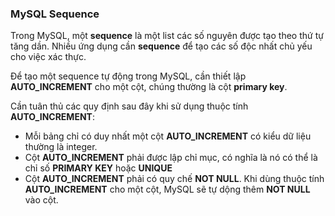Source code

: ### MySQL Sequence

Trong MySQL, một **sequence** là một list các số nguyên được tạo theo thứ tự tăng dần.
Nhiều ứng dụng cần **sequence** để tạo các số độc nhất chủ yếu cho việc xác thực.

Để tạo một sequence tự động trong MySQL, cần thiết lập **AUTO_INCREMENT** cho một cột, chúng thường là cột **primary key**.

Cần tuân thủ các quy định sau đây khi sử dụng thuộc tính **AUTO_INCREMENT**:

  - Mỗi bảng chỉ có duy nhất một cột **AUTO_INCREMENT** có kiểu dữ liệu thường là integer.
  - Cột **AUTO_INCREMENT** phải được lập chỉ mục, có nghĩa là nó có thể là chỉ số **PRIMARY KEY** hoặc **UNIQUE**
  - Cột **AUTO_INCREMENT** phải có quy chế **NOT NULL**. Khi dùng thuộc tính **AUTO_INCREMENT** cho một cột, MySQL sẽ tự dộng thêm **NOT NULL** vào cột.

__Work to complete__.
Please retype all of the material exactly, skipping whatever images it holds.

__Output for this task__.
Source code

: ### MySQL Sequence

Trong MySQL, một **sequence** là một list các số nguyên được tạo theo thứ tự tăng dần.
Nhiều ứng dụng cần **sequence** để tạo các số độc nhất chủ yếu cho việc xác thực.

Để tạo một sequence tự động trong MySQL, cần thiết lập **AUTO_INCREMENT** cho một cột, chúng thường là cột **primary key**.

Cần tuân thủ các quy định sau đây khi sử dụng thuộc tính **AUTO_INCREMENT**:

  - Mỗi bảng chỉ có duy nhất một cột **AUTO_INCREMENT** có kiểu dữ liệu thường là integer.
  - Cột **AUTO_INCREMENT** phải được lập chỉ mục, có nghĩa là nó có thể là chỉ số **PRIMARY KEY** hoặc **UNIQUE**
  - Cột **AUTO_INCREMENT** phải có quy chế **NOT NULL**. Khi dùng thuộc tính **AUTO_INCREMENT** cho một cột, MySQL sẽ tự dộng thêm **NOT NULL** vào cột.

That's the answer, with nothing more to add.